Il s’était réconforté avec un petit dîner fort agréable, et attendait à la buvette la chaude mixture que M. Pickwick l’avait engagé à prendre pour noyer les fatigues de ses promenades matinales, lorsqu’un jeune garçon, dont la casquette à poil, la jaquette de flanelle et toute la tournure, annonçaient qu’il avait la louable ambition d’atteindre un jour la dignité de palefrenier, entra dans le passage du George et Vautour, et regarda d’abord sur l’escalier, ensuite le long du corridor puis enfin dans la buvette, comme s’il avait cherché quelqu’un pour qui il aurait eu une commission.

La demoiselle de comptoir ne considérant pas comme improbable que ladite commission eût pour objet l’argenterie de l’établissement, accosta en ces termes l’indiscret personnage :

« Eh bien ! jeune homme, qu’est-ce que vous voulez ?

— Y a-t-il ici quettes un appelé Sam ? répondit le gamin d’une voix de fausset.

— Et l’aut’ nom ? demanda Sam en se retournant.

— Est-ce que j’ sais, moi, rétorqua vivement le jeune gentleman à la casquette velue.

— Vous avez l’air joliment fin, mon p’tit, mais à vot’ place, je ne ferais pas trop voir ma finesse ici, on pourrait vouloir vous l’émousser.

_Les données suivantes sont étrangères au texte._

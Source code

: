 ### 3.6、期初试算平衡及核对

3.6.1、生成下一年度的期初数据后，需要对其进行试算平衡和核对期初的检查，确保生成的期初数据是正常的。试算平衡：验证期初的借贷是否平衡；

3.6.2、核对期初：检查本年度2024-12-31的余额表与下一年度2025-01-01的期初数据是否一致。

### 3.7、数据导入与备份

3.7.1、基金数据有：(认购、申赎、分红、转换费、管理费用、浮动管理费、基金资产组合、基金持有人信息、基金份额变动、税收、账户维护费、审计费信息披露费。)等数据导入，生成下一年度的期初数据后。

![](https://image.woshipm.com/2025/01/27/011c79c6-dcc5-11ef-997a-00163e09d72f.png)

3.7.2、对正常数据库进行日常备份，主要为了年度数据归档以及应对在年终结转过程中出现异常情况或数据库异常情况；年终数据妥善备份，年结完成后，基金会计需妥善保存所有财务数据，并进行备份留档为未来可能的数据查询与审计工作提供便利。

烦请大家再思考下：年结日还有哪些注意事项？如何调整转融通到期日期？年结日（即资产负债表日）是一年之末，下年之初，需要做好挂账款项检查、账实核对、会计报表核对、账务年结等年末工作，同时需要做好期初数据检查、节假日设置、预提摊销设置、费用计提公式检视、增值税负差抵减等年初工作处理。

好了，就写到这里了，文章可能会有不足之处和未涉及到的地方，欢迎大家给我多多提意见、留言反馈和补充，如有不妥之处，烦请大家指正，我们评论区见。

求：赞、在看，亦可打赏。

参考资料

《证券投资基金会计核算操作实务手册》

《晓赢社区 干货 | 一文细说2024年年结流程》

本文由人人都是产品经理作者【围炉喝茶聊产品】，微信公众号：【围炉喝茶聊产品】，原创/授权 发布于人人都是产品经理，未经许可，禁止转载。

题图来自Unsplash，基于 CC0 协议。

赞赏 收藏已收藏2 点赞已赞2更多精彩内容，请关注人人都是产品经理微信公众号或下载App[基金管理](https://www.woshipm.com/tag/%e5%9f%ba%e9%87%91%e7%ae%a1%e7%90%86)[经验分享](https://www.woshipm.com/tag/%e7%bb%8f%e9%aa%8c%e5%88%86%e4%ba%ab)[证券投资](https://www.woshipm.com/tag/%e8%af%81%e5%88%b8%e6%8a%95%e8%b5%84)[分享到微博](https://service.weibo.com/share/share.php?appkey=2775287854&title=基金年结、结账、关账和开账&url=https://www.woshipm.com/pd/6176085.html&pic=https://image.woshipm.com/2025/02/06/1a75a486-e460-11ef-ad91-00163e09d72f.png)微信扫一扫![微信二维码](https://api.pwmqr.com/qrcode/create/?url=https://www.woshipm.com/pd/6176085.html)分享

Qu’est-ce que ça veut dire de venir dans un hôtel, demander après Sam, avec autant de politesse qu’un sauvage indien ?

— Parce qu’i’ y a un vieux qui me l’a dit.

— Quel vieux ? demanda Sam avec un profond dédain.

— Celui-là qui conduit la voiture d’Ipswick et qui remise à not’ auberge. Il m’a dit hier matin de venir c’t’ après-midi au George et Vautour, et de demander Sam.

— C’est mon auteur, ma chère, dit Sam, en se tournant d’un air explicatif vers la demoiselle de comptoir. Dieu me bénisse s’il sait mon autre nom ! Eh bien ! jeune chou frisé qu’est-ce qu’il y a encore ?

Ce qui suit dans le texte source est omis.